Task: Set the records down again, exactly, without their images.

[The input — start]

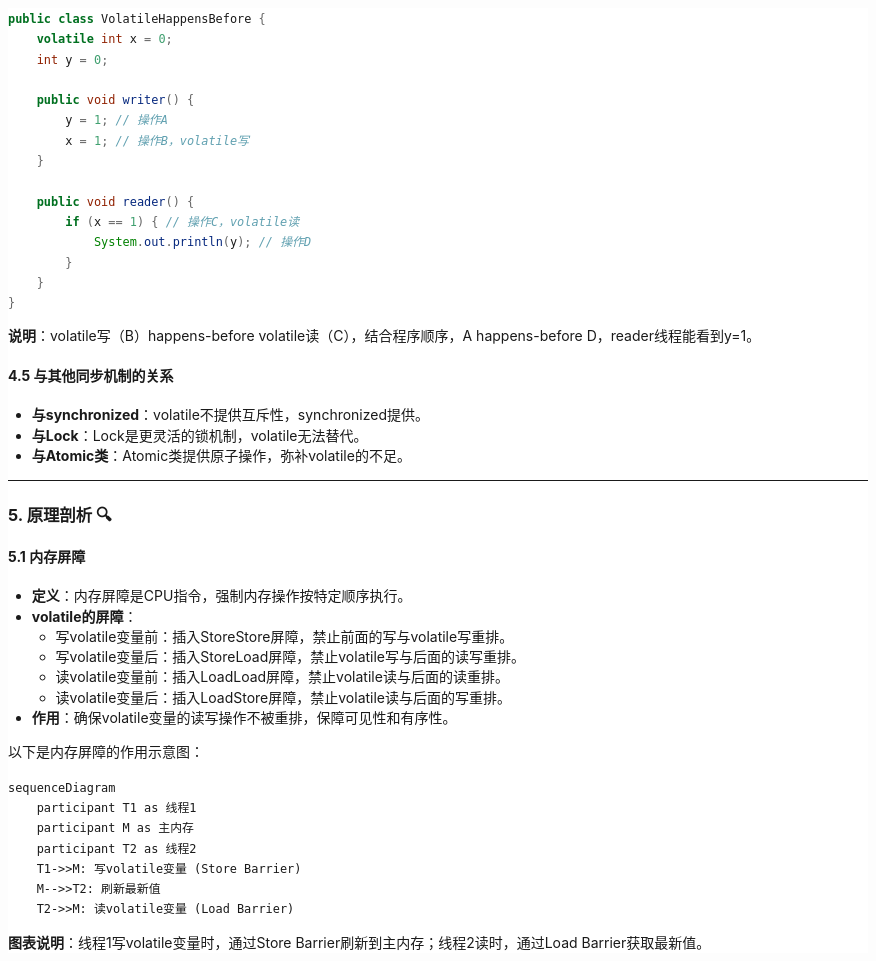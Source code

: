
 ```java 
public class VolatileHappensBefore {
    volatile int x = 0;
    int y = 0;

    public void writer() {
        y = 1; // 操作A
        x = 1; // 操作B，volatile写
    }

    public void reader() {
        if (x == 1) { // 操作C，volatile读
            System.out.println(y); // 操作D
        }
    }
}
```


**说明**：volatile写（B）happens-before volatile读（C），结合程序顺序，A happens-before D，reader线程能看到y=1。

#### 4.5 与其他同步机制的关系

- **与synchronized**：volatile不提供互斥性，synchronized提供。
- **与Lock**：Lock是更灵活的锁机制，volatile无法替代。
- **与Atomic类**：Atomic类提供原子操作，弥补volatile的不足。

***

### 5. 原理剖析 🔍

#### 5.1 内存屏障

- **定义**：内存屏障是CPU指令，强制内存操作按特定顺序执行。
- **volatile的屏障**：
  - 写volatile变量前：插入StoreStore屏障，禁止前面的写与volatile写重排。
  - 写volatile变量后：插入StoreLoad屏障，禁止volatile写与后面的读写重排。
  - 读volatile变量前：插入LoadLoad屏障，禁止volatile读与后面的读重排。
  - 读volatile变量后：插入LoadStore屏障，禁止volatile读与后面的写重排。
- **作用**：确保volatile变量的读写操作不被重排，保障可见性和有序性。

以下是内存屏障的作用示意图：

```mermaid 
sequenceDiagram
    participant T1 as 线程1
    participant M as 主内存
    participant T2 as 线程2
    T1->>M: 写volatile变量 (Store Barrier)
    M-->>T2: 刷新最新值
    T2->>M: 读volatile变量 (Load Barrier)
```


**图表说明**：线程1写volatile变量时，通过Store Barrier刷新到主内存；线程2读时，通过Load Barrier获取最新值。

[The input — finish]

Output of the task:
Source code

:
 ```java 
public class VolatileHappensBefore {
    volatile int x = 0;
    int y = 0;

    public void writer() {
        y = 1; // 操作A
        x = 1; // 操作B，volatile写
    }

    public void reader() {
        if (x == 1) { // 操作C，volatile读
            System.out.println(y); // 操作D
        }
    }
}
```


**说明**：volatile写（B）happens-before volatile读（C），结合程序顺序，A happens-before D，reader线程能看到y=1。

#### 4.5 与其他同步机制的关系

- **与synchronized**：volatile不提供互斥性，synchronized提供。
- **与Lock**：Lock是更灵活的锁机制，volatile无法替代。
- **与Atomic类**：Atomic类提供原子操作，弥补volatile的不足。

***

### 5. 原理剖析 🔍

#### 5.1 内存屏障

- **定义**：内存屏障是CPU指令，强制内存操作按特定顺序执行。
- **volatile的屏障**：
  - 写volatile变量前：插入StoreStore屏障，禁止前面的写与volatile写重排。
  - 写volatile变量后：插入StoreLoad屏障，禁止volatile写与后面的读写重排。
  - 读volatile变量前：插入LoadLoad屏障，禁止volatile读与后面的读重排。
  - 读volatile变量后：插入LoadStore屏障，禁止volatile读与后面的写重排。
- **作用**：确保volatile变量的读写操作不被重排，保障可见性和有序性。

以下是内存屏障的作用示意图：

```mermaid 
sequenceDiagram
    participant T1 as 线程1
    participant M as 主内存
    participant T2 as 线程2
    T1->>M: 写volatile变量 (Store Barrier)
    M-->>T2: 刷新最新值
    T2->>M: 读volatile变量 (Load Barrier)
```


**图表说明**：线程1写volatile变量时，通过Store Barrier刷新到主内存；线程2读时，通过Load Barrier获取最新值。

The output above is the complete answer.